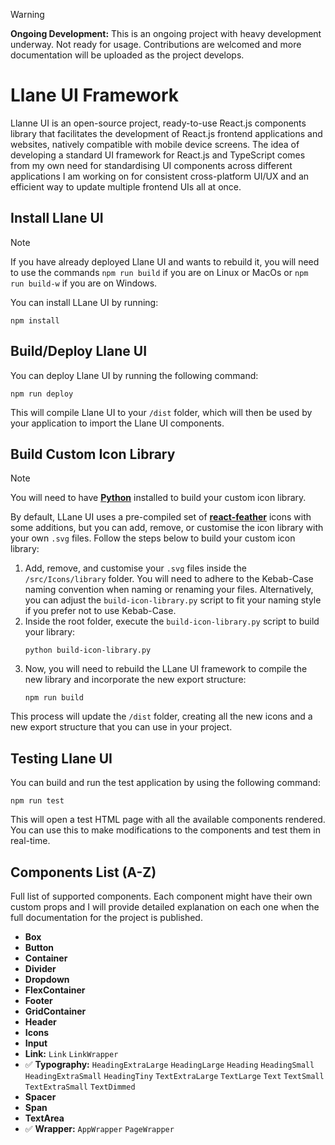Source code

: > [!WARNING]
> **Ongoing Development:** This is an ongoing project with heavy development underway. Not ready for usage. Contributions are welcomed and more documentation will be uploaded as the project develops.

# Llane UI Framework

Llanne UI is an open-source project, ready-to-use React.js components library that facilitates the development of React.js frontend applications and websites, natively compatible with mobile device screens. The idea of developing a standard UI framework for React.js and TypeScript comes from my own need for standardising UI components across different applications I am working on for consistent cross-platform UI/UX and an efficient way to update multiple frontend UIs all at once.

## Install Llane UI

> [!NOTE]
> If you have already deployed Llane UI and wants to rebuild it, you will need to use the commands `npm run build` if you are on Linux or MacOs or `npm run build-w` if you are on Windows.

You can install LLane UI by running:
```shell
npm install
```

## Build/Deploy Llane UI

You can deploy Llane UI by running the following command:
```shell
npm run deploy
```

This will compile Llane UI to your `/dist` folder, which will then be used by your application to import the Llane UI components.

## Build Custom Icon Library

> [!NOTE]
> You will need to have **[Python](https://www.python.org/downloads/)** installed to build your custom icon library.

By default, LLane UI uses a pre-compiled set of **[react-feather](https://feathericons.com/)** icons with some additions, but you can add, remove, or customise the icon library with your own `.svg` files. Follow the steps below to build your custom icon library:

1. Add, remove, and customise your `.svg` files inside the `/src/Icons/library` folder. You will need to adhere to the Kebab-Case naming convention when naming or renaming your files. Alternatively, you can adjust the `build-icon-library.py` script to fit your naming style if you prefer not to use Kebab-Case.
2. Inside the root folder, execute the `build-icon-library.py` script to build your library:
    ```shell
    python build-icon-library.py
    ```
3. Now, you will need to rebuild the LLane UI framework to compile the new library and incorporate the new export structure:
    ```shell
    npm run build
    ```

This process will update the `/dist` folder, creating all the new icons and a new export structure that you can use in your project.

## Testing Llane UI

You can build and run the test application by using the following command:
```shell
npm run test
```

This will open a test HTML page with all the available components rendered. You can use this to make modifications to the components and test them in real-time.

## Components List (A-Z)

Full list of supported components. Each component might have their own custom props and I will provide detailed explanation on each one when the full documentation for the project is published.

- **Box**
- **Button**
- **Container**
- **Divider**
- **Dropdown**
- **FlexContainer**
- **Footer**
- **GridContainer**
- **Header**
- **Icons**
- **Input**
- **Link:** `Link` `LinkWrapper`
- ✅ **Typography:** `HeadingExtraLarge` `HeadingLarge` `Heading` `HeadingSmall` `HeadingExtraSmall` `HeadingTiny` `TextExtraLarge` `TextLarge` `Text` `TextSmall` `TextExtraSmall` `TextDimmed`
- **Spacer**
- **Span**
- **TextArea**
- ✅ **Wrapper:** `AppWrapper` `PageWrapper`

━━━━━━━━

**Assigned task:**
From the entries, report every line in which the string "running" occurs.

**Reply:**
You can install LLane UI by running:
You can deploy Llane UI by running the following command:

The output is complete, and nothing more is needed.